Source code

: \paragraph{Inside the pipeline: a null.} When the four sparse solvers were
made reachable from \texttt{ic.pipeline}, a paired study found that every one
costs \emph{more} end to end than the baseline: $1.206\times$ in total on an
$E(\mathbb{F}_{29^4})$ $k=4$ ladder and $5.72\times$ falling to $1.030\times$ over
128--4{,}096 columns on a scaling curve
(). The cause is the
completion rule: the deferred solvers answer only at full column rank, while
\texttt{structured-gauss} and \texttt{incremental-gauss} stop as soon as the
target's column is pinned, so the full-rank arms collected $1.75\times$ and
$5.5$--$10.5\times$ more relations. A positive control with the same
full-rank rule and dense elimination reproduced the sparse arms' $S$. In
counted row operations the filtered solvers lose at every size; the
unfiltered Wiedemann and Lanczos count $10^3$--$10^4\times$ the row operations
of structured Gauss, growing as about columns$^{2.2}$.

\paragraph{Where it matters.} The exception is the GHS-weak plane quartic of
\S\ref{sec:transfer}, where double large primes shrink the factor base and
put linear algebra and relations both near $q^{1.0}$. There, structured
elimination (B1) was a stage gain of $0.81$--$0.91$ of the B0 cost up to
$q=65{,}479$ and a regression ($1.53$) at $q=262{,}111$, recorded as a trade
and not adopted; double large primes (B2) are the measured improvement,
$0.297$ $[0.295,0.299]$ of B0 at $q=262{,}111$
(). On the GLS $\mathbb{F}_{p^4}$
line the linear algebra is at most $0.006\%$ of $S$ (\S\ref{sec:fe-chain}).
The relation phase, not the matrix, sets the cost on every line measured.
____
> Requirement:
Scan the listing and report each line where the word "double" shows up.

> Solution to the exercise:
\S\ref{sec:transfer}, where double large primes shrink the factor base and
and not adopted; double large primes (B2) are the measured improvement,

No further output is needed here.